Don’t tell me you haven’t noticed it. The thought was reintroduced to me when I was reading a post by Lady or not —> post is here <— *note – this particular blog is a little more adult than mine (or most of yours). Just letting you know before you pop over there and get surprised. I enjoy the post immensely and she is a wonderful person, but…or butt…
Anyway, the whole thing raised its head again and I decided I would put the most talented and smart group of people I know (that’s you guys) on duty to help explain why it is that we as a society condone violence more than sex.
I do not want to go on record as saying kids should see either of them early in life. It’s not that; it is that I have just noticed that all things point to sex as having been labeled as worse than violence in nearly all things to be viewed or talked about.
I am not being hippocritical; I did kinda the same thing when my children were little. My son and I watched violent shows quite a bit. Not the violence that is on today, but things considered violent back then. I did it too. Why? It seems so dumb to me now. It doesn’t make sense if it’s to keep them from having sex young. If that is true, then we don’t care if they kill or beat someone to death? If it’s that we can explain the violence easier, that’s just a pity.

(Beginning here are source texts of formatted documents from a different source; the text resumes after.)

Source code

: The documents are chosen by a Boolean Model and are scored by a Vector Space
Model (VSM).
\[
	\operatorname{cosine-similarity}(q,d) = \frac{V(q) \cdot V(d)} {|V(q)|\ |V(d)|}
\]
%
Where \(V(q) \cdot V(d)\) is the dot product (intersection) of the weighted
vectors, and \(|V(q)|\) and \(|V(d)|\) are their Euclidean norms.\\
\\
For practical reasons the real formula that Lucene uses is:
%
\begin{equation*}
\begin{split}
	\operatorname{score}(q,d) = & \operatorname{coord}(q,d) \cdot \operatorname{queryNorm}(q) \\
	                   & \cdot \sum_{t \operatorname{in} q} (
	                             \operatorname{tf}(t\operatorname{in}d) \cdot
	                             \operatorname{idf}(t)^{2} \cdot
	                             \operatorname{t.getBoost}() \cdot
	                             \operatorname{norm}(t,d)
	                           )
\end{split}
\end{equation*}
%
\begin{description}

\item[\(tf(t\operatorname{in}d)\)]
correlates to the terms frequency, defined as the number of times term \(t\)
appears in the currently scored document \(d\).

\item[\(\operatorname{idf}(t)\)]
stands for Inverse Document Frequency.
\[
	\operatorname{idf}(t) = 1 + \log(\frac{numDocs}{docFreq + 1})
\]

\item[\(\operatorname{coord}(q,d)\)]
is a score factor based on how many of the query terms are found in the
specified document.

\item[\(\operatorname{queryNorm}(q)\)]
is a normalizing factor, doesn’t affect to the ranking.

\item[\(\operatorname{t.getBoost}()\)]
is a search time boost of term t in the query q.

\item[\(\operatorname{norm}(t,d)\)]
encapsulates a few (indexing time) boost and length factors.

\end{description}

I am thinking that we are more comfortable with violence than sex. That’s a shame. I think it would be better for our world, in general, if we introduced the idea to children a bit earlier and did it in a positive fashion. Not to practice it, just to understand it better. We should open the subject up for questions and educate ourselves so that we understand all of it better. I have had some adults say some things to me about sex that made me do kind of a double take. I remember thinking, “How can you possibly believe that?”
This is one of those posts that I could continue discussing all day and still not cover it, so, instead, I would like for you all to do that. I will give you a couple of ways.
First, give me your opinions on the basic question concerning sex vs violence.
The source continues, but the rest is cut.